アイアン市場では鉄のみで形作られた「軟鉄鍛造」が賑わっています。今回紹介するキャロウェイ『Xフォージド MAXアイアン』もその内のひとつ。キャロウェイのツアーモデルシリーズである「Xフォージドシリーズ」は19年の歴史があります。昨年には前モデルから7年ぶりとなる後継が登場し、ソールのリーディングエッジ側、トレーリングエッジ側に面取りをほどこし、抜群の抜けの良さを実現しました。そして今作はキャビティ設計をベースに、バックフェース下部のトウ側とヒール側に小さな穴を開けたことで、「ツアーモデルながらもやさしさが備わった」といいます。クラブ設計家の松尾好員氏と共に性能をひも解きました。
画像: 【試打クラブスペック】7I ●ロフト角/32.0度 ●ライ角/62.0度 ●価格(税込)/15万9000円(#6〜9、PW)※すべてメーカー公表値

【試打クラブスペック】7I ●ロフト角/32.0度 ●ライ角/62.0度 ●価格(税込)/15万9000円(#6〜9、PW)※すべてメーカー公表値

“MAX”でもミスヒットの強さは控えめ

GD 今回はキャロウェイ『Xフォージド MAXアイアン』を分析していただきます。昨年、7年ぶりに“Xフォージドシリーズ”が発売されました。はじまりは「契約プロを増やすため」という理由で誕生したツアーモデルアイアンです。

松尾 そうですね。初代は2007年に登場し、今作で9代目となります。元々は「フォージド」と冠したモデルのみでしたが、2019年に「フォージドスター」が新たに追加された形になります。ヘッドが大きく、フェースも長く、そしてロフトが29度と立てられているのが特徴です。

GD 今回は新たに「MAX」と冠されています。この文字から「やさしさ」をイメージするゴルファーも多いと思います。今モデルはどんな性能なんでしょうか?

画像: 左が昨年発売された『Xフォージド(24年)』、右が『Xフォージド MAX』。バックフェースの深さの違いが、写真からも分かる

左が昨年発売された『Xフォージド(24年)』、右が『Xフォージド MAX』。バックフェースの深さの違いが、写真からも分かる

松尾 データを見るとヘッドの基本的なコンセプトは変わらないように見えます。素材も引き続き軟鉄鍛造の一枚ものです。
 
マイナーチェンジではありますが、ロフト角が前モデルは33.0度、今モデルは32.0度と1度ストロングになりました。理論上では1度立てられると、キャリーが2~3ヤード伸びるのでわずかではありますが、飛距離を追い求めた意図を感じます。

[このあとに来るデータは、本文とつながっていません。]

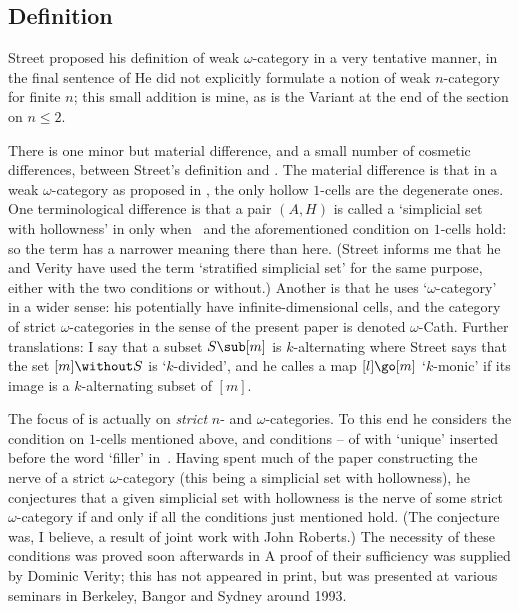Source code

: \subsection*{Definition }

Street proposed his definition of weak $\omega$-category in a very tentative
manner, in the final sentence of
% 
%
% 
He did not explicitly formulate a notion of weak $n$-category for finite
$n$; this small addition is mine, as is the Variant at the end of the
section on $n\leq 2$.  

There is one minor but material difference, and a small number of cosmetic
differences, between Street's definition and .  The material
difference is that in a weak $\omega$-category as proposed in ,
the only hollow $1$-cells are the degenerate ones.  One terminological
difference is that a pair $(A,H)$ is called a `simplicial set with
hollowness' in  only when~ and the
aforementioned condition on $1$-cells hold: so the term has a narrower
meaning there than here.  (Street informs me that he and Verity have used the
term `stratified simplicial set' for the same purpose, either with the two
conditions or without.)  Another is that he uses `$\omega$-category' in a
wider sense: his potentially have infinite-dimensional cells, and the
category of strict $\omega$-categories in the sense of the present paper is
denoted $\omega$-Cath.  Further translations: I say that a subset $S \sub
[m]$ is $k$-alternating where Street says that the set $[m]\without S$ is
`$k$-divided', and he calles a map $[l] \go [m]$ `$k$-monic' if its image is
a $k$-alternating subset of $[m]$.

The focus of  is actually on \emph{strict} $n$- and
$\omega$-categories.  To this end he considers the condition on $1$-cells
mentioned above, and conditions -- of
 with `unique' inserted before the word `filler'
in~.  Having spent much of the paper constructing the nerve
of a strict $\omega$-category (this being a simplicial set with hollowness),
he conjectures that a given simplicial set with hollowness is the nerve of
some strict $\omega$-category if and only if all the conditions just
mentioned hold.  (The conjecture was, I believe, a result of joint work with
John Roberts.)  The necessity of these conditions was proved soon afterwards
in
% 
%
% 
A proof of their sufficiency was supplied by Dominic Verity; this has not
appeared in print, but was presented at various seminars in Berkeley, Bangor
and Sydney around 1993.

GD 上から落とせる、狙う要素を持たせたロフト設計。そして軟鉄鍛造で手に残る軟らかい打感といったツアーモデルらしさは変わらずというわけですね。他に特徴はありますか?

松尾 バックフェースを見ると、独特なキャビティ設計になっています。重心を深くし、打点ズレの強さを狙った設計意図があると推測できます。しかしヘッドの慣性モーメント(標準値:2600〜2799g・㎠)を見ると、2388g・㎠と小さい部類にあたります。
 
一方で操作性を判断できるネック軸回りの慣性モーメント(標準値:5500〜5999g・㎠)が5201g・㎠としっかり抑えられています。インテンショナルにヘッドを操作できるツアーモデルらしい特徴があります。

「MAX」と冠されていることで、“ミスヒットへのやさしさ”をイメージするが、ヘッドの慣性モーメントが小さいという結果になった。打点ミスに強いヘッドではないが、一方で操作性にたけている性能だ

GD “MAX”と冠されてはいるものの、従来の「Xフォージドシリーズ」の色が強く継承されているわけですね。

松尾 はい。スイートスポット(フェース面上の重心)がヒール寄りになっているので、持ち球がフェード系のゴルファーは扱いやすさを感じると思います。さらにバウンス角が5.6度とやや大きめなことから、ダウンブローに上から打ち込めるスウィングと相性が良いアイアンです。